_Task statement_. Check each line of the records for "randomArray"; collect those that have it.

_Information_.
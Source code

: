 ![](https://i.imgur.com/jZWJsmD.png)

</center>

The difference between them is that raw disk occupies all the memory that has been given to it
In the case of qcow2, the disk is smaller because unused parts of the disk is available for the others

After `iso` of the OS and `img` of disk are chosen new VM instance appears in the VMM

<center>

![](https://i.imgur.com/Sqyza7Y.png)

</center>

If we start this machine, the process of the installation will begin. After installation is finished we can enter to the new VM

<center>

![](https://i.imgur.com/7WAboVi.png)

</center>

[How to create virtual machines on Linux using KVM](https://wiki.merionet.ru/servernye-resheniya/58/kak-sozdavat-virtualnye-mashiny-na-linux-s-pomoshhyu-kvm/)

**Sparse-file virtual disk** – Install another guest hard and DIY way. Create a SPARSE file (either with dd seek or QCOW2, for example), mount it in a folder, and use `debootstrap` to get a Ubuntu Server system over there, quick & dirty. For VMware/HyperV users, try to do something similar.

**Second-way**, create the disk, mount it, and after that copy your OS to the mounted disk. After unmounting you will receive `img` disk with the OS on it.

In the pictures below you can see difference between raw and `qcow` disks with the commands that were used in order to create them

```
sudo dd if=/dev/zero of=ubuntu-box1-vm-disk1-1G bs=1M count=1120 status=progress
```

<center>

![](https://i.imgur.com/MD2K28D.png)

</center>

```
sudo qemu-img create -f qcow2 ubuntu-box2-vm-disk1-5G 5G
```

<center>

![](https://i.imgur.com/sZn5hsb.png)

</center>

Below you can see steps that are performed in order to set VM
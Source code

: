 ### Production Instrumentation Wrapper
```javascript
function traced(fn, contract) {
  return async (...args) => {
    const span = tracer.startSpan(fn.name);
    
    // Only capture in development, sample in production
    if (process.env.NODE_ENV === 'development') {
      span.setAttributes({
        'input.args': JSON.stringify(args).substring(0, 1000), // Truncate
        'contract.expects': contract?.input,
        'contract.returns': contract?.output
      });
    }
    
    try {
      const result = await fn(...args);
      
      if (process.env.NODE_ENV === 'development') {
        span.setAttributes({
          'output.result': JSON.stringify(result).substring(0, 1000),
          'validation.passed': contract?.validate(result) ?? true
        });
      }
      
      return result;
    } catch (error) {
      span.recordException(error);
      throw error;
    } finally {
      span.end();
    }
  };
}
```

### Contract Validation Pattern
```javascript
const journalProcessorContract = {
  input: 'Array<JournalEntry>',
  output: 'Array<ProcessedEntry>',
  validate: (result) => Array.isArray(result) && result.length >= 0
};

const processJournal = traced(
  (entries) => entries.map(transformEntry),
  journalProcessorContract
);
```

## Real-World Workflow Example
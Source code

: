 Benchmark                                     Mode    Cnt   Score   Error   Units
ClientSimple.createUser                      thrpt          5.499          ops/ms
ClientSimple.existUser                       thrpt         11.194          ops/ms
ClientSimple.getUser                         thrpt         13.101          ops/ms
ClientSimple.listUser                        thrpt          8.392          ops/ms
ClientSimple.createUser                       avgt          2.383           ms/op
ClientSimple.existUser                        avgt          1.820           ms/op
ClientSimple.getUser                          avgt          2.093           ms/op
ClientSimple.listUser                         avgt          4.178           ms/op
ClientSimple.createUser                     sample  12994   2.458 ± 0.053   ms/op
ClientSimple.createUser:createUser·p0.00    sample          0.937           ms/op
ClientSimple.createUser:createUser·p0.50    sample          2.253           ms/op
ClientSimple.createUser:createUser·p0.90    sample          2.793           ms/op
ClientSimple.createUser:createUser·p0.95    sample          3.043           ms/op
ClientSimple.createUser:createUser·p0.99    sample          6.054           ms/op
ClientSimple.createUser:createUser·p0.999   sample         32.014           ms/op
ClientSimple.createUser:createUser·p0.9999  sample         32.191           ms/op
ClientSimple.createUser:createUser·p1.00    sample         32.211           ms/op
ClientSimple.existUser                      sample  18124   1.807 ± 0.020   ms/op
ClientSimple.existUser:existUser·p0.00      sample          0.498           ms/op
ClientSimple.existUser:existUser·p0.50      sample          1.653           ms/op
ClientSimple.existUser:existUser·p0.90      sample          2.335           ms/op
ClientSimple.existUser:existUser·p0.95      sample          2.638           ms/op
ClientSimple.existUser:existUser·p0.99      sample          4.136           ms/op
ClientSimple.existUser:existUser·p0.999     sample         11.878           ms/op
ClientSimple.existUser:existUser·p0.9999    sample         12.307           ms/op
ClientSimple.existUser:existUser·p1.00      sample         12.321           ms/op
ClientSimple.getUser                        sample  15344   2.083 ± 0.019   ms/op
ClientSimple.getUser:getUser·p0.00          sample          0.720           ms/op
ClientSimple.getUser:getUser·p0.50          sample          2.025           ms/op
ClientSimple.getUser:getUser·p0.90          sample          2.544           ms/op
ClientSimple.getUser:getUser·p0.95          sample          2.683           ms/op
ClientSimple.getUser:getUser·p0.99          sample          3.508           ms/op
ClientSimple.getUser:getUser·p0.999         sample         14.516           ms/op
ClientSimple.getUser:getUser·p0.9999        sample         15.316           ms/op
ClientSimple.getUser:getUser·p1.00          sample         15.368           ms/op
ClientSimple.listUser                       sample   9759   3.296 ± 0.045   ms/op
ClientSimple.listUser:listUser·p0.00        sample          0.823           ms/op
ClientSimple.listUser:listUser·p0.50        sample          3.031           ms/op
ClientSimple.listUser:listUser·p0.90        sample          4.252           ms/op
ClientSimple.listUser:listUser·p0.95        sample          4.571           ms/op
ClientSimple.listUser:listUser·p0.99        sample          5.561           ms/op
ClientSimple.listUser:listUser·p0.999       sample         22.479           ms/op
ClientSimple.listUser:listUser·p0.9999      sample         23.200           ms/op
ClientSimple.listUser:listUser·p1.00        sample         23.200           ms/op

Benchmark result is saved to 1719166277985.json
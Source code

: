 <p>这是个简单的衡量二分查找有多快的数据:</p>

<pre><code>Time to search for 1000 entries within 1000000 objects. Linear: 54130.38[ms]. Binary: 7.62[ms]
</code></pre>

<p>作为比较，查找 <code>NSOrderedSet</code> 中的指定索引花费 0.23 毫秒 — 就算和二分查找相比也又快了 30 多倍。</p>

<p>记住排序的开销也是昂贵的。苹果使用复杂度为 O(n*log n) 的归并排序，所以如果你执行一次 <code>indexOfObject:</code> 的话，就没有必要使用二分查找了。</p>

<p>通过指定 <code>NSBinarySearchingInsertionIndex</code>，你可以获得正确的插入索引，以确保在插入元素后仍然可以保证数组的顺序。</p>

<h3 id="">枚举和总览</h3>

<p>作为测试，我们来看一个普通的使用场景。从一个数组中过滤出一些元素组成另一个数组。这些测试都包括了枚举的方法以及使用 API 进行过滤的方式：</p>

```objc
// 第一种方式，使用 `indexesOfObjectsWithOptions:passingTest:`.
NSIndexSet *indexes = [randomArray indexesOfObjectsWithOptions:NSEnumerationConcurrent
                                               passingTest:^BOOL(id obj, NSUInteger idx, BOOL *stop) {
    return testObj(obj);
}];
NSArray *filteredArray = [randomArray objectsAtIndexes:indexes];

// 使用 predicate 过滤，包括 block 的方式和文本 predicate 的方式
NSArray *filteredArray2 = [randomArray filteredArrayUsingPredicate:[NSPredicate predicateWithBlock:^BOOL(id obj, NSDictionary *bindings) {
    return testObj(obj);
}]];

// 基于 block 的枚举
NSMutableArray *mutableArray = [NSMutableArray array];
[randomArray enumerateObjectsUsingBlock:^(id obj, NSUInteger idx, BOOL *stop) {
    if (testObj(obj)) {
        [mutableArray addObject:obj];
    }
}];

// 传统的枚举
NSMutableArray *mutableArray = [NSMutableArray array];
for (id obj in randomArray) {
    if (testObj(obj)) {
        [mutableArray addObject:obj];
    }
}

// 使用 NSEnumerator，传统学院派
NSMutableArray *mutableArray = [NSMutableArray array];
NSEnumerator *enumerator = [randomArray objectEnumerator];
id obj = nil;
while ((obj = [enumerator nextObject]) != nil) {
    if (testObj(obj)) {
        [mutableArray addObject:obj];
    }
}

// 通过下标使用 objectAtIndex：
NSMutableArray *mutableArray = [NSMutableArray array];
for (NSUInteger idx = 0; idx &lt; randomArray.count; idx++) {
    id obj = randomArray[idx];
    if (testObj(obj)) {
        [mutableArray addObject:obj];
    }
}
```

_Response box_.
NSIndexSet *indexes = [randomArray indexesOfObjectsWithOptions:NSEnumerationConcurrent
NSArray *filteredArray = [randomArray objectsAtIndexes:indexes];
NSArray *filteredArray2 = [randomArray filteredArrayUsingPredicate:[NSPredicate predicateWithBlock:^BOOL(id obj, NSDictionary *bindings) {
[randomArray enumerateObjectsUsingBlock:^(id obj, NSUInteger idx, BOOL *stop) {
for (id obj in randomArray) {
NSEnumerator *enumerator = [randomArray objectEnumerator];
for (NSUInteger idx = 0; idx &lt; randomArray.count; idx++) {
    id obj = randomArray[idx];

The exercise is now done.